However I'm thinking we can probably take a middle ground approach
where the unfolding would be much lighter and wouldn't involve hacking
the interpreter so that Plus, etc would support higher level inputs
(which ultimately is probably fine and desired, but since we are in an
exploratory stage we want to avoid too much potentially unnecessary
and complicated hacking). Also, I suspect that this sort of
lightweight unfolding will be beneficial for subsequent Atomese
program processing, such as finding patterns in a population of
programs and evaluating them on new inputs.

Proposal

So here it goes, for instance given (Plus (Schema "i1") (Schema "i2")), the first level of unfolding could be (using unimplemented FunMapLink)

(FunMap
  (List
    (Variable "$R")
    (Lambda
      (Variable "$R")
      (Plus
        (ExecutionOutput
          (Schema "f1")
          (Variable "$R"))
        (ExecutionOutput
          (Schema "f2")
          (Variable "$R")))))
  (Domain))

where FunMap is to be distinguished from
http://wiki.opencog.org/w/MapLink as it doesn't assume that its first
argument is a pattern but rather a function, and thus has the same
semantics as
https://hackage.haskell.org/package/base-4.11.1.0/docs/Prelude.html#v:map
or in scheme
https://srfi.schemers.org/srfi-1/srfi-1.html#FoldUnfoldMap

And Domain is just something that retrieves the row names, r1 to
r3, and should probably be written

(Domain (List (Schema "f1") (Schema "f2")))

but is just written (Domain) here for simplicity.

So written in a more casual functional program style it would be

(map (lambda (r) (cons r (+ (f1 r) (f2 r)))) (domain))

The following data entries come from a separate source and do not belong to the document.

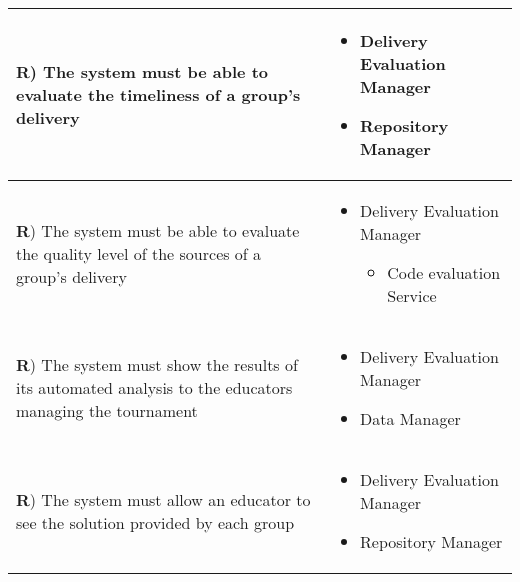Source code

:\documentclass[../DD.tex]{subfiles}
\newcounter{rown}
\newcommand{\rowIndex}{\arabic{rown}\stepcounter{rown}}
\begin{document}
\begin{table}[h!]
\begin{center}
\begin{tabular}{|m{20em}|m{20em}|}
            \hline
            \textbf{R\rowIndex}) The system must be able to evaluate the timeliness of a group's delivery & \begin{itemize}
                \item Delivery Evaluation Manager
                \item Repository Manager
            \end{itemize}\\
            \hline
            \textbf{R\rowIndex}) The system must be able to evaluate the quality level of the sources of a group's delivery & \begin{itemize}
                \item Delivery Evaluation Manager
                \begin{itemize}
                    \item Code evaluation Service
                \end{itemize}
            \end{itemize}\\
            \hline
            \textbf{R\rowIndex}) The system must show the results of its automated analysis to the educators managing the tournament & \begin{itemize}
                \item Delivery Evaluation Manager
                \item Data Manager
            \end{itemize}\\
            \hline
            \textbf{R\rowIndex}) The system must allow an educator to see the solution provided by each group & \begin{itemize}
                \item Delivery Evaluation Manager 
                \item Repository Manager
            \end{itemize}\\
            \hline
            \end{tabular}
        \end{center}
    \end{table}
    \newpage
\end{document}
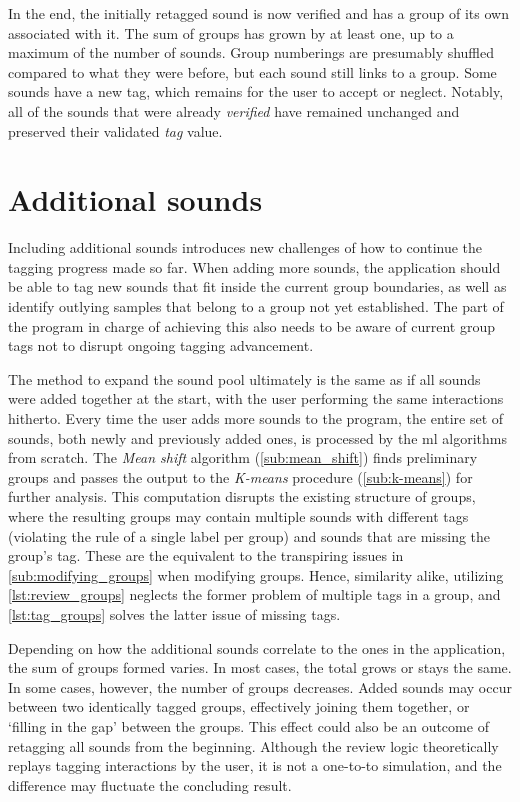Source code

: In the end, the initially retagged sound is now verified and has a group of its own associated with it. The sum of groups has grown by at least one, up to a maximum of the number of sounds. Group numberings are presumably shuffled compared to what they were before, but each sound still links to a group. Some sounds have a new tag, which remains for the user to accept or neglect. Notably, all of the sounds that were already \emph{verified} have remained unchanged and preserved their validated \emph{tag} value.

\section{Additional sounds}\label{sec:additional_sounds}
Including additional sounds introduces new challenges of how to continue the tagging progress made so far. When adding more sounds, the application should be able to tag new sounds that fit inside the current group boundaries, as well as identify outlying samples that belong to a group not yet established. The part of the program in charge of achieving this also needs to be aware of current group tags not to disrupt ongoing tagging advancement.

The method to expand the sound pool ultimately is the same as if all sounds were added together at the start, with the user performing the same interactions hitherto. Every time the user adds more sounds to the program, the entire set of sounds, both newly and previously added ones, is processed by the \gls{ml} algorithms from scratch. The \emph{Mean shift} algorithm (\cref{sub:mean_shift}) finds preliminary groups and passes the output to the \emph{K-means} procedure (\cref{sub:k-means}) for further analysis. This computation disrupts the existing structure of groups, where the resulting groups may contain multiple sounds with different tags (violating the rule of a single label per group) and sounds that are missing the group's tag. These are the equivalent to the transpiring issues in \cref{sub:modifying_groups} when modifying groups. Hence, similarity alike, utilizing \cref{lst:review_groups} neglects the former problem of multiple tags in a group, and \cref{lst:tag_groups} solves the latter issue of missing tags.

Depending on how the additional sounds correlate to the ones in the application, the sum of groups formed varies. In most cases, the total grows or stays the same. In some cases, however, the number of groups decreases. Added sounds may occur between two identically tagged groups, effectively joining them together, or `filling in the gap' between the groups. This effect could also be an outcome of retagging all sounds from the beginning. Although the review logic theoretically replays tagging interactions by the user, it is not a one-to-to simulation, and the difference may fluctuate the concluding result.

\egroup{}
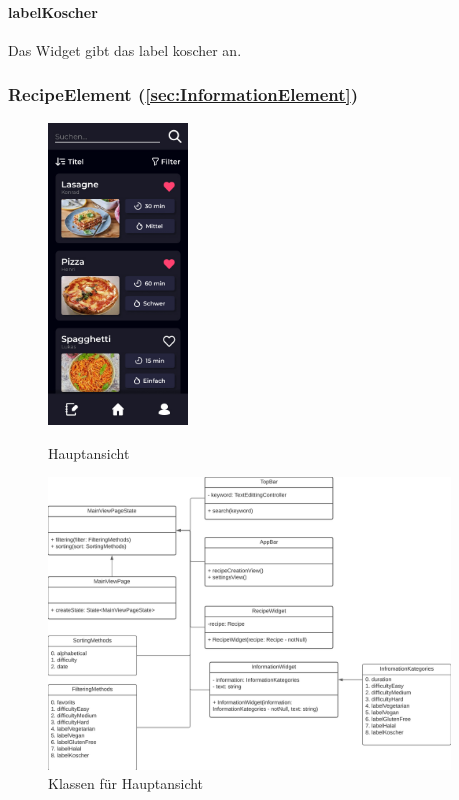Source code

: \documentclass{entwurfsheft}
\begin{document}
\paragraph*{labelKoscher} Das Widget gibt das \gls{label} koscher an.

\subsubsection*{RecipeElement (\ref{sec:InformationElement})}

\begin{figure}[htp]
    \begin{minipage}
        [t]{0.49\textwidth}
        \centering
        \includegraphics[height=80mm]{images/Presentation-layer/MainView.jpg}
        \caption{Hauptansicht}
    \end{minipage}
    \begin{minipage}
        [t]{0.49\textwidth}
        \centering
        \includegraphics[width=0.95\textwidth]{images/Presentation-layer/MainViewClass.png}
        \caption{Klassen für Hauptansicht}
    \end{minipage}
\end{figure}
\end{document}
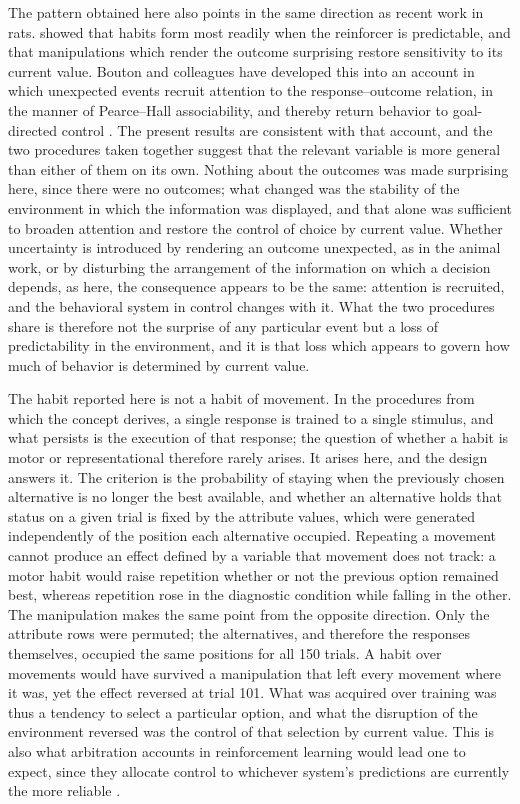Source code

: \documentclass[man,natbib,floatsintext]{apa7}
\begin{document}
The pattern obtained here also points in the same direction as recent work in rats. \citet{thrailkill2018} showed that habits form most readily when the reinforcer is predictable, and that manipulations which render the outcome surprising restore sensitivity to its current value. Bouton and colleagues have developed this into an account in which unexpected events recruit attention to the response--outcome relation, in the manner of Pearce--Hall associability, and thereby return behavior to goal-directed control \citep{bouton2020,bouton2024}. The present results are consistent with that account, and the two procedures taken together suggest that the relevant variable is more general than either of them on its own. Nothing about the outcomes was made surprising here, since there were no outcomes; what changed was the stability of the environment in which the information was displayed, and that alone was sufficient to broaden attention and restore the control of choice by current value. Whether uncertainty is introduced by rendering an outcome unexpected, as in the animal work, or by disturbing the arrangement of the information on which a decision depends, as here, the consequence appears to be the same: attention is recruited, and the behavioral system in control changes with it. What the two procedures share is therefore not the surprise of any particular event but a loss of predictability in the environment, and it is that loss which appears to govern how much of behavior is determined by current value.

The habit reported here is not a habit of movement. In the procedures from which the concept derives, a single response is trained to a single stimulus, and what persists is the execution of that response; the question of whether a habit is motor or representational therefore rarely arises. It arises here, and the design answers it. The criterion is the probability of staying when the previously chosen alternative is no longer the best available, and whether an alternative holds that status on a given trial is fixed by the attribute values, which were generated independently of the position each alternative occupied. Repeating a movement cannot produce an effect defined by a variable that movement does not track: a motor habit would raise repetition whether or not the previous option remained best, whereas repetition rose in the diagnostic condition while falling in the other. The manipulation makes the same point from the opposite direction. Only the attribute rows were permuted; the alternatives, and therefore the responses themselves, occupied the same positions for all 150 trials. A habit over movements would have survived a manipulation that left every movement where it was, yet the effect reversed at trial 101. What was acquired over training was thus a tendency to select a particular option, and what the disruption of the environment reversed was the control of that selection by current value. This is also what arbitration accounts in reinforcement learning would lead one to expect, since they allocate control to whichever system's predictions are currently the more reliable \citep{daw2005,lee2014}. 
\end{document}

Alternatively, as suggested by @kasimebrahim, one could use PutLink

(Put
  (Variable "$R")
  (List
    (Variable "$R")
    (Put
      (Lambda
        (Variable "$R")
        (Plus
          (ExecutionOutput
            (Schema "f1")
            (Variable "$R"))
          (ExecutionOutput
            (Schema "f2")
            (Variable "$R"))))
      (Variable "$R")))
  (Domain))

The next unfolding, which is probably the most interesting is

(FunMap
  (List
    (Variable "$R")
    (Put
      (Lambda
        (VariableList
          (Variable "$X")
          (Variable "$Y"))
        (Plus
          (Variable "$X")
          (Variable "$Y")))
      (Lambda
        (Variable "$R")
        (List
          (Schema "f1")
          (Schema "f2"))))
  (Domain)))

because it exposes the heart of the program

      (Lambda
        (VariableList
          (Variable "$X")
          (Variable "$Y"))
        (Plus
          (Variable "$X")
          (Variable "$Y")))

then links it to the inputs i1 and i2, via using Put, then
applies to the domain r1 to r3. The good thing about this
representation is that it allows to abstract away the features (which
can be better to reason about some patterns), and it also makes it
easier to evaluate it on new inputs, because you only need to change
one place (Domain) by say (NewDomain) to express that simply.

CondLink design

After spotting this work in progress: kasimebrahim/atomspace@371efb5 I would like to have a formal design discussed here. The CondLink has been discussed on and off for ten years now, and it always gets rejected because it is always problematic and has issues. I want to review the issues, here, and have this issue as a place to discuss alternative designs.

I'm not sure but I think the CondLink is being envisioned as a kind of if-the-else link:

IfThenElseLink
      EvaluateableAtom
      IfSoResultAtom
      ElseResultAtom

so that when the above is executed, the EvaluateableAtom is evaluated first, and if it returns true, then IfSoResultAtom is returned as the execution result, else the ElseResultAtom is returend as the execution result.

The problem that arises is that the ElseResultAtom is not definable, when there are variables. Consider this form:

IfThenElseLink
       (PresentLink (Evaluation (Predicate "its a dog") (Variable $X) (Concept "fido"))
       (Inheritance (Variable $X) (Concept "dog"))
       (Inheritance (Variable $X) (Concept "cat"))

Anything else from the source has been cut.